SORTIE DE L’ELYSEE SUR LA CRISE EN RDC : Le manque de cohérence de François Hollande


 

Depuis lundi 19 septembre dernier, date à laquelle l’opposition congolaise a choisi de battre le macadam pour signifier à Kabila son ferme refus de le voir prolonger son bail à la tête de l’Etat au-delà des délais constitutionnels, l’atmosphère est devenue irrespirable, tellement elle est chargée de soufre. Et bien malin celui qui dira avec exactitude quand elle va se dissiper. Car, tout indique que Joseph Kabila est disposé à aller jusqu’au bout de sa logique de confiscation du pouvoir, advienne que pourra. De ce fait, il ne se fait aucun scrupule face aux morts qui sont en train de s’accumuler dans les morgues de Kinshasa et aux corps calcinés qui en jonchent les rues. C’est dans ce contexte que l’Eglise catholique a décidé de suspendre sa participation au dialogue politique national pour marquer sa solidarité et sa compassion aux victimes de la violence digne de Néron, qui s’est abattue sur la capitale congolaise. Et pour reprendre sa place dans le train du dialogue, le clergé catholique exige d’abord l’engagement du pouvoir à respecter la lettre et l’esprit de la Constitution. Ce retrait de la très respectée Eglise catholique, constitue un coup dur pour le dictateur. Au plan domestique donc, il ne peut désormais compter que sur ses zélateurs pour l’accompagner dans le plan qu’il est en train de mettre en exécution pour s’accrocher au pouvoir.
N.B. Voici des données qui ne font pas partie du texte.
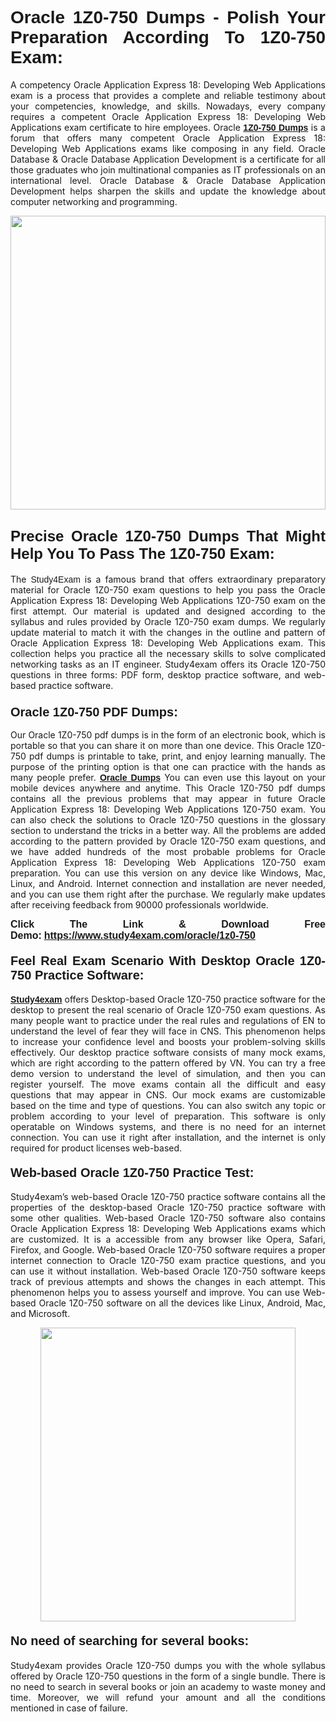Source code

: <h1 style="text-align: justify;"><strong><span style="font-family:Lucida Sans Unicode,Lucida Grande,sans-serif;">Oracle 1Z0-750 Dumps - Polish Your Preparation According To 1Z0-750 Exam:</span></strong></h1>

<p style="text-align: justify;">A competency Oracle Application Express 18: Developing Web Applications exam is a process that provides a complete and reliable testimony about your competencies, knowledge, and skills. Nowadays, every company requires a competent Oracle Application Express 18: Developing Web Applications exam certificate to hire employees. Oracle <a href="https://www.study4exam.com/oracle/1z0-750-valid-dumps"><span style="font-family:Verdana,Geneva,sans-serif;"><strong>1Z0-750 Dumps</strong></span></a> is a forum that offers many competent Oracle Application Express 18: Developing Web Applications exams like composing in any field. Oracle Database & Oracle Database Application Development is a certificate for all those graduates who join multinational companies as IT professionals on an international level. Oracle Database & Oracle Database Application Development helps sharpen the skills and update the knowledge about computer networking and programming.</p>

<p style="text-align: justify;"><a href="https://www.study4exam.com/oracle/1z0-750"><img alt="" src="https://www.thequestionanswers.com/wp-content/uploads/2022/06/S4E-Cert-Exams-Questions-Banner.webp" style="width: 100%; height: 470px;" /></a></p>

<h2 style="text-align: justify;"><span style="font-family:Lucida Sans Unicode,Lucida Grande,sans-serif;"><strong><span style="font-size:24px;">Precise Oracle 1Z0-750 Dumps That Might Help You To Pass The 1Z0-750 Exam:</span></strong></span></h2>

<p style="text-align: justify;">The <span style="font-family:Lucida Sans Unicode,Lucida Grande,sans-serif;">Study4Exam</span> is a famous brand that offers extraordinary preparatory material for Oracle 1Z0-750 exam questions to help you pass the Oracle Application Express 18: Developing Web Applications 1Z0-750 exam on the first attempt. Our material is updated and designed according to the syllabus and rules provided by Oracle 1Z0-750 exam dumps. We regularly update material to match it with the changes in the outline and pattern of Oracle Application Express 18: Developing Web Applications exam. This collection helps you practice all the necessary skills to solve complicated networking tasks as an IT engineer. Study4exam offers its Oracle 1Z0-750 questions in three forms: PDF form, desktop practice software, and web-based practice software. </p>

<h3 style="text-align: justify;"><strong><span style="font-size:20px;"><span style="font-family:Lucida Sans Unicode,Lucida Grande,sans-serif;">Oracle 1Z0-750 PDF Dumps:</span></span></strong></h3>

<p style="text-align: justify;">Our Oracle 1Z0-750 pdf dumps is in the form of an electronic book, which is portable so that you can share it on more than one device. This Oracle 1Z0-750 pdf dumps is printable to take, print, and enjoy learning manually. The purpose of the printing option is that one can practice with the hands as many people prefer. <a href="https://www.study4exam.com/oracle-exams"><span style="font-family:Lucida Sans Unicode,Lucida Grande,sans-serif;"><strong>Oracle Dumps</strong></span></a> You can even use this layout on your mobile devices anywhere and anytime. This Oracle 1Z0-750 pdf dumps contains all the previous problems that may appear in future Oracle Application Express 18: Developing Web Applications 1Z0-750 exam. You can also check the solutions to Oracle 1Z0-750 questions in the glossary section to understand the tricks in a better way. All the problems are added according to the pattern provided by Oracle 1Z0-750 exam questions, and we have added hundreds of the most probable problems for Oracle Application Express 18: Developing Web Applications 1Z0-750 exam preparation. You can use this version on any device like Windows, Mac, Linux, and Android. Internet connection and installation are never needed, and you can use them right after the purchase. We regularly make updates after receiving feedback from 90000 professionals worldwide.</p>

<p style="text-align: justify;"><span style="font-family:Lucida Sans Unicode,Lucida Grande,sans-serif;"><strong><span style="font-size:16px;">Click The Link & Download Free Demo:</span></strong></span> <strong><span style="font-family:Lucida Sans Unicode,Lucida Grande,sans-serif;"><span style="font-size:16px;"><a href="https://www.study4exam.com/oracle/1z0-750">https://www.study4exam.com/oracle/1z0-750</a></span></span></strong></p>

<h4 style="text-align: justify;"><strong><span style="font-family:Lucida Sans Unicode,Lucida Grande,sans-serif;"><span style="font-size:20px;">Feel Real Exam Scenario With Desktop Oracle 1Z0-750 Practice Software:</span></span></strong></h4>

<p style="text-align: justify;"><a href="https://www.study4exam.com/"><span style="font-family:Verdana,Geneva,sans-serif;"><strong>Study4exam</strong></span></a> offers Desktop-based Oracle 1Z0-750 practice software for the desktop to present the real scenario of Oracle 1Z0-750 exam questions. As many people want to practice under the real rules and regulations of EN to understand the level of fear they will face in CNS. This phenomenon helps to increase your confidence level and boosts your problem-solving skills effectively. Our desktop practice software consists of many mock exams, which are right according to the pattern offered by VN. You can try a free demo version to understand the level of simulation, and then you can register yourself. The move exams contain all the difficult and easy questions that may appear in CNS. Our mock exams are customizable based on the time and type of questions. You can also switch any topic or problem according to your level of preparation. This software is only operatable on Windows systems, and there is no need for an internet connection. You can use it right after installation, and the internet is only required for product licenses web-based. </p>

<h4 style="text-align: justify;"><span style="font-family:Lucida Sans Unicode,Lucida Grande,sans-serif;"><strong><span style="font-size:20px;">Web-based Oracle 1Z0-750 Practice Test:</span></strong></span></h4>

<p style="text-align: justify;">Study4exam’s web-based Oracle 1Z0-750 practice software contains all the properties of the desktop-based Oracle 1Z0-750 practice software with some other qualities. Web-based Oracle 1Z0-750 software also contains Oracle Application Express 18: Developing Web Applications exams which are customized. It is a accessible from any browser like Opera, Safari, Firefox, and Google. Web-based Oracle 1Z0-750 software requires a proper internet connection to Oracle 1Z0-750 exam practice questions, and you can use it without installation. Web-based Oracle 1Z0-750 software keeps track of previous attempts and shows the changes in each attempt. This phenomenon helps you to assess yourself and improve. You can use Web-based Oracle 1Z0-750 software on all the devices like Linux, Android, Mac, and Microsoft.</p>

<p style="text-align: center;"><a href="https://www.study4exam.com/oracle/1z0-750"><img alt="" src="https://www.thequestionanswers.com/wp-content/uploads/2022/06/S4E-Cert-Exams-Questions-Discount-Banner.webp" style="width: 90%; height: 470px;" /></a></p>

<h4 style="text-align: justify;"><span style="font-family:Lucida Sans Unicode,Lucida Grande,sans-serif;"><strong><span style="font-size:20px;">No need of searching for several books:</span></strong></span></h4>

<p style="text-align: justify;">Study4exam provides Oracle 1Z0-750 dumps you with the whole syllabus offered by Oracle 1Z0-750 questions in the form of a single bundle. There is no need to search in several books or join an academy to waste money and time. Moreover, we will refund your amount and all the conditions mentioned in case of failure.</p>
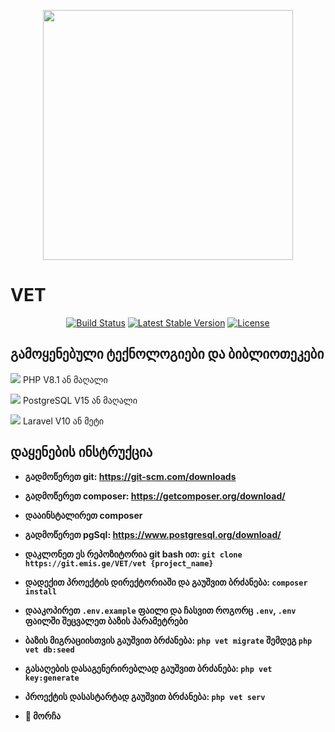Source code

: <p align="center"><img src="https://emis.ge/bitrix/templates/emis2/images/logo.png" width="400"></p>
<h1>VET</h1>
<p align="center">
<a href="https://travis-ci.org/laravel/framework"><img src="https://travis-ci.org/laravel/framework.svg" alt="Build Status"></a>
<a href="https://packagist.org/packages/laravel/framework"><img src="https://poser.pugx.org/laravel/framework/v/stable.svg" alt="Latest Stable Version"></a>
<a href="https://packagist.org/packages/laravel/framework"><img src="https://poser.pugx.org/laravel/framework/license.svg" alt="License"></a>

</p>

## გამოყენებული ტექნოლოგიები და ბიბლიოთეკები

<img src="https://i.ibb.co/YQ0VyTy/php.png"> PHP V8.1 ან მაღალი

<img src="https://i.ibb.co/x6NZ577/postgresql.png"> PostgreSQL V15 ან მაღალი

<img src="https://i.ibb.co/VBkWqHD/laravel.png"> Laravel V10 ან მეტი


## დაყენების ინსტრუქცია

- **გადმოწერეთ git: https://git-scm.com/downloads**

- **გადმოწერეთ composer: https://getcomposer.org/download/**
- **დააინსტალირეთ composer**
- **გადმოწერეთ pgSql: https://www.postgresql.org/download/**
- **დაკლონეთ ეს რეპოზიტორია git bash ით: `git clone https://git.emis.ge/VET/vet {project_name}`**
- **დადექით პროექტის დირექტორიაში და გაუშვით ბრძანება: `composer install`**
- **დააკოპირეთ `.env.example` ფაილი და ჩასვით როგორც `.env`, `.env` ფაილში შეცვალეთ ბაზის პარამეტრები**
- **ბაზის მიგრაციისთვის გაუშვით ბრძანება: `php vet migrate` შემდეგ `php vet db:seed`**
- **გასაღების დასაგენერირებლად გაუშვით ბრძანება: `php vet key:generate`**
- **პროექტის დასასტარტად გაუშვით ბრძანება: `php vet serv`**
- **🍻 მორჩა**
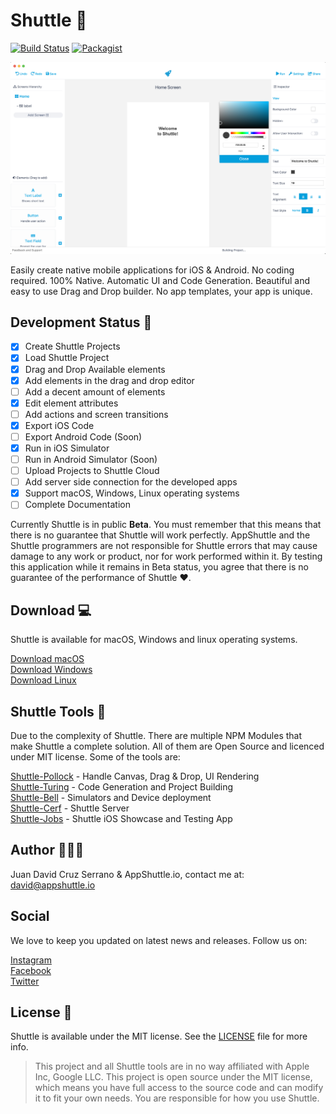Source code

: # Shuttle 🚀

[![Build Status](https://travis-ci.org/AppShuttleInc/Shuttle.svg?branch=master)](https://travis-ci.org/AppShuttleInc/Shuttle)
[![Packagist](https://img.shields.io/packagist/l/doctrine/orm.svg)](LICENSE)


![Screenshot](Cover.png)


Easily create native mobile applications for iOS & Android. No coding required. 100% Native. Automatic UI and Code Generation. Beautiful and easy to use Drag and Drop builder. No app templates, your app is unique.


## Development Status 🏁

- [x] Create Shuttle Projects
- [x] Load Shuttle Project
- [x] Drag and Drop Available elements
- [x] Add elements in the drag and drop editor
- [ ] Add a decent amount of elements
- [x] Edit element attributes
- [ ] Add actions and screen transitions
- [x] Export iOS Code
- [ ] Export Android Code (Soon)
- [x] Run in iOS Simulator
- [ ] Run in Android Simulator (Soon)
- [ ] Upload Projects to Shuttle Cloud
- [ ] Add server side connection for the developed apps
- [X] Support macOS, Windows, Linux operating systems
- [ ] Complete Documentation

Currently Shuttle is in public **Beta**. You must remember that this means that there is no guarantee that Shuttle will work perfectly. AppShuttle and the Shuttle programmers are not responsible for Shuttle errors that may cause damage to any work or product, nor for work performed within it. By testing this application while it remains in Beta status, you agree that there is no guarantee of the performance of Shuttle ❤️.

## Download 💻

Shuttle is available for macOS, Windows and linux operating systems.

[Download macOS](#) <br/>
[Download Windows](#) <br/>
[Download Linux](#) <br/>

## Shuttle Tools 🔨

Due to the complexity of Shuttle. There are multiple NPM Modules that make Shuttle a complete solution. All of them are Open Source and licenced under MIT license. Some of the tools are:

[Shuttle-Pollock](https://github.com/AppShuttleInc/Shuttle-Pollock) - Handle Canvas, Drag & Drop, UI Rendering <br/>
[Shuttle-Turing](https://github.com/AppShuttleInc/Shuttle-Turing) - Code Generation and Project Building <br/>
[Shuttle-Bell](https://github.com/AppShuttleInc/Shuttle-Bell) - Simulators and Device deployment <br/>
[Shuttle-Cerf](https://github.com/AppShuttleInc/Shuttle-Cerf) - Shuttle Server <br/>
[Shuttle-Jobs](https://github.com/AppShuttleInc/Shuttle-Jobs) - Shuttle iOS Showcase and Testing App <br/>

## Author 👨🏻‍💻

Juan David Cruz Serrano & AppShuttle.io, contact me at: [david@appshuttle.io](mailto:david@appshuttle.io)

## Social

We love to keep you updated on latest news and releases. Follow us on: <br/>

[Instagram](https://instagram.com/AppShuttle.io) <br/>
[Facebook](https://facebook.com/AppShuttle.io) <br/>
[Twitter](https://twitter.com/AppShuttleio) <br/>

## License 📄

Shuttle is available under the MIT license. See the [LICENSE](LICENSE) file for more info.

> This project and all Shuttle tools are in no way affiliated with Apple Inc, Google LLC. This project is open source under the MIT license, which means you have full access to the source code and can modify it to fit your own needs. You are responsible for how you use Shuttle.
L’actuel locataire de l’Elysée est en phase avec l’esprit de la Baule

Au plan extérieur, des voix s’élèvent de plus en plus pour lui signifier avec véhémence l’impératif du respect de la Constitution. Au nombre de ces voix, l’on peut s’arrêter sur celle de l’Elysée. En effet, François Hollande a qualifié, le mardi 20 septembre dernier, d’ « inadmissibles » les violences commises en République Démocratique du Congo où des élections doivent, selon lui, se tenir conformément à la Constitution. Le moins que l’on puisse dire est que ces propos sont de nature à revigorer les opposants congolais dans leur détermination à empêcher Joseph Kabila et sa cohorte de Raspoutine de violer la Constitution de la RDC. Et l’on n’en attendait pas moins de la part de François Hollande, lui qui était aux côtés de François Mitterrand quand celui-ci, alors président de la France, n’avait pas craint de remonter les bretelles aux présidents africains qui se refusaient maladivement à arrimer leur pays à la démocratie. C’était en  1990, à l’occasion du sommet de la Baule. De ce point de vue, l’on peut dire que l’actuel locataire de l’Elysée, en ce qui concerne la situation politique du Congo et l’attitude de son président, est en phase avec l’esprit de la Baule. Un autre élément qui peut conforter cette perception est qu’en 2012, pendant que le même François Hollande était en visite en RDC dans le cadre du sommet de la Francophonie, il n’avait pas eu besoin de porter des gants pour asséner à Joseph Kabila ceci : « Nous ne transigerons pas sur les élections, leur date et le processus constitutionnel ». Hier comme aujourd’hui donc, peut-on dire, François Hollande ne s’est pas encombré de circonlocutions  et autres tournures euphémiques pour signifier à Kabila que les délais constitutionnels sont sacrés et que, de ce fait, il avait l’obligation de les respecter. De ce point de vue, nul ne peut faire le reproche à François Hollande d’avoir été complaisant avec Kabila fils par rapport à ses velléités de tordre le cou à la démocratie pour s’accrocher au pouvoir. Par contre, et malheureusement, l’on ne peut pas dire que le président français affiche la même attitude en ce qui concerne les autres dictateurs africains.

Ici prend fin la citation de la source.